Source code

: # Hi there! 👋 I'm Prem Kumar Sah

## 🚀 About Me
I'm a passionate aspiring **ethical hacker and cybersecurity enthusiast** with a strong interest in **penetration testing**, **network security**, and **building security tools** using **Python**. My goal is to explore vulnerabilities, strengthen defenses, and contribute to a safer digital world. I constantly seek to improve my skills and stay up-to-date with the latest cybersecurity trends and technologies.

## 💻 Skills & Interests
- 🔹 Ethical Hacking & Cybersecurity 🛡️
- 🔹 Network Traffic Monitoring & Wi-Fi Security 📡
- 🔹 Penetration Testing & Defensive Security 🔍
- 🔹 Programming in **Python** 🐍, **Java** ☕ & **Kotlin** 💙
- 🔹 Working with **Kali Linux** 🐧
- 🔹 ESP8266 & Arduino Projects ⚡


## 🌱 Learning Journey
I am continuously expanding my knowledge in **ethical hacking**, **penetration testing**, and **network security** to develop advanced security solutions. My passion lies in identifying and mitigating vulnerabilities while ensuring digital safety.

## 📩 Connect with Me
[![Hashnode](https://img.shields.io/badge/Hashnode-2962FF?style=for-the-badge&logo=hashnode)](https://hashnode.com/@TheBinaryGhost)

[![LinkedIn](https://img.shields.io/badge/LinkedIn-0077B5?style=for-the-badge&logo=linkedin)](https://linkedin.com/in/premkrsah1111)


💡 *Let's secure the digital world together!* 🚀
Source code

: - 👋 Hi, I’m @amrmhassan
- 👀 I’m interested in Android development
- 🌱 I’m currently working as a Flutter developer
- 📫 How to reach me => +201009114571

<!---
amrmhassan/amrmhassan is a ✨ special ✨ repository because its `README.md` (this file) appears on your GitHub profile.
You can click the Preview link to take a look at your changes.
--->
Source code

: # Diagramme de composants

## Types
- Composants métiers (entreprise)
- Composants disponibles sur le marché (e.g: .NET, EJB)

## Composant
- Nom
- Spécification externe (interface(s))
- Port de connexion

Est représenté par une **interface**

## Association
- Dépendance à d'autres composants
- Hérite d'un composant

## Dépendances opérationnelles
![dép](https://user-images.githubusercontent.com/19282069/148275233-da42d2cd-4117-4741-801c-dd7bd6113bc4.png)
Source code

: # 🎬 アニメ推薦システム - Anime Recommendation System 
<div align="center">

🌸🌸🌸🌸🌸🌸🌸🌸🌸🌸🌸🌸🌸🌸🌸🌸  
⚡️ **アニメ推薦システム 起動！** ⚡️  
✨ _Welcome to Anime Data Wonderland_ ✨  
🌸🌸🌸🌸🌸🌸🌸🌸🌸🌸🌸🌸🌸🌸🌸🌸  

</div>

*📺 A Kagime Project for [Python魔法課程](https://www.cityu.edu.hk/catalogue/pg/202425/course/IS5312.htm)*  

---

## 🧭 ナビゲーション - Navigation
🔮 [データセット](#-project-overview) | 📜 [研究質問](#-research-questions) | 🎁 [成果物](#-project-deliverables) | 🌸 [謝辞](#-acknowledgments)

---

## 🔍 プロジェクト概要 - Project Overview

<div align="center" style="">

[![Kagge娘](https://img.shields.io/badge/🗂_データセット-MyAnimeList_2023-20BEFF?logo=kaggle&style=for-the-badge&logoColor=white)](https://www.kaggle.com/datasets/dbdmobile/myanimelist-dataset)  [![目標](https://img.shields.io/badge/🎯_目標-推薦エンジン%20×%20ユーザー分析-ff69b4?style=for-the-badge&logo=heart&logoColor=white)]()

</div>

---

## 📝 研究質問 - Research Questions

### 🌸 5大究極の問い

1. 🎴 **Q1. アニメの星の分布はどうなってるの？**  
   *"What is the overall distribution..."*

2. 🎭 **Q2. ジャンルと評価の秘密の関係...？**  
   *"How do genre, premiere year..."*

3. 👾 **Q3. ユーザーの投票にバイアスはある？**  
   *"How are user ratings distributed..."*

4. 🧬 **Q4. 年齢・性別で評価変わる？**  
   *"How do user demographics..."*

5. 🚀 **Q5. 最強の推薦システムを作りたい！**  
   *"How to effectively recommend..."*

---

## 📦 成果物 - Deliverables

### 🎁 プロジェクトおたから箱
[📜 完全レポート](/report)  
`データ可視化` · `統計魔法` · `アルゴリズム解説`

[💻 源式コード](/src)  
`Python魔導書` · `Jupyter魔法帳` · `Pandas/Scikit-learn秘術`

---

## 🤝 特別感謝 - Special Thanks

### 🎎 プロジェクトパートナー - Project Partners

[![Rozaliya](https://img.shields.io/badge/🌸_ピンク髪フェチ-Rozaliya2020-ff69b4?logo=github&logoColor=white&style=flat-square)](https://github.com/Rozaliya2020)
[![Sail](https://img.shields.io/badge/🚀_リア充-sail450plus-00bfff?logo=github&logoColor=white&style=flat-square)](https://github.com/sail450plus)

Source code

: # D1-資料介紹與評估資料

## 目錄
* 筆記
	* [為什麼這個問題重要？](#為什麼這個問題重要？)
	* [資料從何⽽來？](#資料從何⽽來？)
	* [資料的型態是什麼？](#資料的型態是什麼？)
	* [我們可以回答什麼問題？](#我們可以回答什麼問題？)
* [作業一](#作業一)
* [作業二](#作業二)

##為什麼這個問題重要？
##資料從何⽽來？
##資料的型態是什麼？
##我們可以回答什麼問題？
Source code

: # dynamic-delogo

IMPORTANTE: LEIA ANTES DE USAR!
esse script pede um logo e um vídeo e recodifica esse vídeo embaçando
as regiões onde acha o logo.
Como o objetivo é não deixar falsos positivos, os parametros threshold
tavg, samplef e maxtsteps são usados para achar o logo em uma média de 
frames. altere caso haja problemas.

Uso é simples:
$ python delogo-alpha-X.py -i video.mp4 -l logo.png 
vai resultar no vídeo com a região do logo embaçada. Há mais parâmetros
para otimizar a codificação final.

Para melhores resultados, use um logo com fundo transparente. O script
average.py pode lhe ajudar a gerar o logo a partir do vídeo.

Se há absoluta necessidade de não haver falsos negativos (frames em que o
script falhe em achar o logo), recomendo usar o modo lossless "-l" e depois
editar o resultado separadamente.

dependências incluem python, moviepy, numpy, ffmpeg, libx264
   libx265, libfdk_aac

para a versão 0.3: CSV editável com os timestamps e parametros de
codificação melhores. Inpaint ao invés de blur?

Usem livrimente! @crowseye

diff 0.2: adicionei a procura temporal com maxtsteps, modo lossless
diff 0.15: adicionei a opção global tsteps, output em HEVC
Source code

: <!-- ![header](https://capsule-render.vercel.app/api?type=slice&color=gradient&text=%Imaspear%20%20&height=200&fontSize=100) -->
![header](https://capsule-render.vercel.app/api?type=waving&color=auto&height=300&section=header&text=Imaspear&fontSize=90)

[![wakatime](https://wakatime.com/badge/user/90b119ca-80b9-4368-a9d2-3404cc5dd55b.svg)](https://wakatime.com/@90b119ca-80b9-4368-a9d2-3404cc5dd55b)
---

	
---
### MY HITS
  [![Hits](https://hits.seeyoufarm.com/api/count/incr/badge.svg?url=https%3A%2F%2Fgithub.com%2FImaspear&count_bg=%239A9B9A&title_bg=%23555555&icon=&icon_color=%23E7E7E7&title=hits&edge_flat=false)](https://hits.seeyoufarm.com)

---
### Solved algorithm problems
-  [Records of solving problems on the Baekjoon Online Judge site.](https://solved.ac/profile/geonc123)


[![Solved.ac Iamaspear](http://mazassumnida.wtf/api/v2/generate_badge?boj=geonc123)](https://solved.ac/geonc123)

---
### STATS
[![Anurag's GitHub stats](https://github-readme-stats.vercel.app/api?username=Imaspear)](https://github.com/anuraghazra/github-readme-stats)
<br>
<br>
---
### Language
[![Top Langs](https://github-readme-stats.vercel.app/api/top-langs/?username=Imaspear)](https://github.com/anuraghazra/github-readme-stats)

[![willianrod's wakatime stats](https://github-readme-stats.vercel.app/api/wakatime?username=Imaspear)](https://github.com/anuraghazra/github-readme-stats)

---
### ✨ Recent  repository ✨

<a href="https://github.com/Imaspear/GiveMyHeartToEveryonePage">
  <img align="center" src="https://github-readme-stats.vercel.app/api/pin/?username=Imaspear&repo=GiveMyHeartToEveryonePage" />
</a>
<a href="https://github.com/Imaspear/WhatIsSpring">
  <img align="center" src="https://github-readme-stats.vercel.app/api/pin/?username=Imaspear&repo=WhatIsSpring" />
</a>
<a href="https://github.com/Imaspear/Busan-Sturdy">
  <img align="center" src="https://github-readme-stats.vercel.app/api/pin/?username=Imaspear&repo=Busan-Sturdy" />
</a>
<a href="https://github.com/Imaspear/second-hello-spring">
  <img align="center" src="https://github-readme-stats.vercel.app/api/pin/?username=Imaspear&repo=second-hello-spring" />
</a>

▸ **GOAL OF THE EXERCISE**: Starting from the top of the records and ending at the line that contains "## 🌱 Learning Journey", repeat each line exactly and return only those lines.

▸ **SOLUTION**:
Source code

: # Hi there! 👋 I'm Prem Kumar Sah

## 🚀 About Me
I'm a passionate aspiring **ethical hacker and cybersecurity enthusiast** with a strong interest in **penetration testing**, **network security**, and **building security tools** using **Python**. My goal is to explore vulnerabilities, strengthen defenses, and contribute to a safer digital world. I constantly seek to improve my skills and stay up-to-date with the latest cybersecurity trends and technologies.

## 💻 Skills & Interests
- 🔹 Ethical Hacking & Cybersecurity 🛡️
- 🔹 Network Traffic Monitoring & Wi-Fi Security 📡
- 🔹 Penetration Testing & Defensive Security 🔍
- 🔹 Programming in **Python** 🐍, **Java** ☕ & **Kotlin** 💙
- 🔹 Working with **Kali Linux** 🐧
- 🔹 ESP8266 & Arduino Projects ⚡


## 🌱 Learning Journey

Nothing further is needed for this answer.